Materials provided –
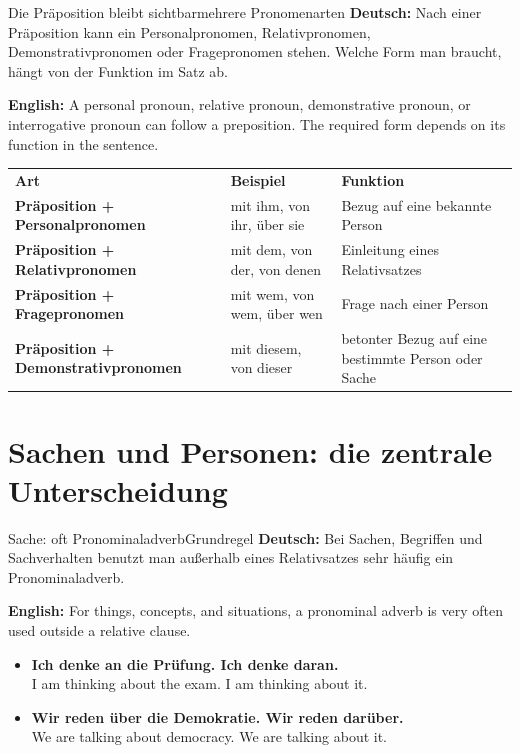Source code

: \documentclass[a4paper,11pt]{article}
\newcommand{\GermanText}[1]{\textbf{Deutsch: }#1\par}
\newcommand{\EnglishText}[1]{{\small\color{SoftGray}\textbf{English: }#1\par}}
\newcommand{\ExampleItem}[2]{\item \textbf{#1}\\{\small\color{SoftGray}#2}}
\begin{document}
        \begin{grammarentry}{Die Präposition bleibt sichtbar}{mehrere Pronomenarten}
            \GermanText{Nach einer Präposition kann ein Personalpronomen, Relativpronomen, Demonstrativpronomen oder Fragepronomen stehen. Welche Form man braucht, hängt von der Funktion im Satz ab.}
            \EnglishText{A personal pronoun, relative pronoun, demonstrative pronoun, or interrogative pronoun can follow a preposition. The required form depends on its function in the sentence.}
        \end{grammarentry}

        \begin{longtable}{>{\bfseries}p{3.5cm}|p{4.3cm}|p{5.8cm}}
            \rowcolor{HeaderBlueDark}
            \color{white}\textbf{Art} &
            \color{white}\textbf{Beispiel} &
            \color{white}\textbf{Funktion} \\
            Präposition + Personalpronomen & mit ihm, von ihr, über sie & Bezug auf eine bekannte Person \\
            Präposition + Relativpronomen & mit dem, von der, von denen & Einleitung eines Relativsatzes \\
            Präposition + Fragepronomen & mit wem, von wem, über wen & Frage nach einer Person \\
            Präposition + Demonstrativpronomen & mit diesem, von dieser & betonter Bezug auf eine bestimmte Person oder Sache \\
        \end{longtable}

    \section{Sachen und Personen: die zentrale Unterscheidung}

        \begin{grammarentry}{Sache: oft Pronominaladverb}{Grundregel}
            \GermanText{Bei Sachen, Begriffen und Sachverhalten benutzt man außerhalb eines Relativsatzes sehr häufig ein Pronominaladverb.}
            \EnglishText{For things, concepts, and situations, a pronominal adverb is very often used outside a relative clause.}
        \end{grammarentry}

        \begin{exbox}
            \begin{itemize}
                \ExampleItem{Ich denke an die Prüfung. Ich denke daran.}{I am thinking about the exam. I am thinking about it.}
                \ExampleItem{Wir reden über die Demokratie. Wir reden darüber.}{We are talking about democracy. We are talking about it.}
            \end{itemize}
        \end{exbox}
\end{document}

Work instructions – Down to the last line, return the entries above exactly, with no pictures.

Task output –
Source code

: \documentclass[a4paper,11pt]{article}
\newcommand{\GermanText}[1]{\textbf{Deutsch: }#1\par}
\newcommand{\EnglishText}[1]{{\small\color{SoftGray}\textbf{English: }#1\par}}
\newcommand{\ExampleItem}[2]{\item \textbf{#1}\\{\small\color{SoftGray}#2}}
\begin{document}
        \begin{grammarentry}{Die Präposition bleibt sichtbar}{mehrere Pronomenarten}
            \GermanText{Nach einer Präposition kann ein Personalpronomen, Relativpronomen, Demonstrativpronomen oder Fragepronomen stehen. Welche Form man braucht, hängt von der Funktion im Satz ab.}
            \EnglishText{A personal pronoun, relative pronoun, demonstrative pronoun, or interrogative pronoun can follow a preposition. The required form depends on its function in the sentence.}
        \end{grammarentry}

        \begin{longtable}{>{\bfseries}p{3.5cm}|p{4.3cm}|p{5.8cm}}
            \rowcolor{HeaderBlueDark}
            \color{white}\textbf{Art} &
            \color{white}\textbf{Beispiel} &
            \color{white}\textbf{Funktion} \\
            Präposition + Personalpronomen & mit ihm, von ihr, über sie & Bezug auf eine bekannte Person \\
            Präposition + Relativpronomen & mit dem, von der, von denen & Einleitung eines Relativsatzes \\
            Präposition + Fragepronomen & mit wem, von wem, über wen & Frage nach einer Person \\
            Präposition + Demonstrativpronomen & mit diesem, von dieser & betonter Bezug auf eine bestimmte Person oder Sache \\
        \end{longtable}

    \section{Sachen und Personen: die zentrale Unterscheidung}

        \begin{grammarentry}{Sache: oft Pronominaladverb}{Grundregel}
            \GermanText{Bei Sachen, Begriffen und Sachverhalten benutzt man außerhalb eines Relativsatzes sehr häufig ein Pronominaladverb.}
            \EnglishText{For things, concepts, and situations, a pronominal adverb is very often used outside a relative clause.}
        \end{grammarentry}

        \begin{exbox}
            \begin{itemize}
                \ExampleItem{Ich denke an die Prüfung. Ich denke daran.}{I am thinking about the exam. I am thinking about it.}
                \ExampleItem{Wir reden über die Demokratie. Wir reden darüber.}{We are talking about democracy. We are talking about it.}
            \end{itemize}
        \end{exbox}
\end{document}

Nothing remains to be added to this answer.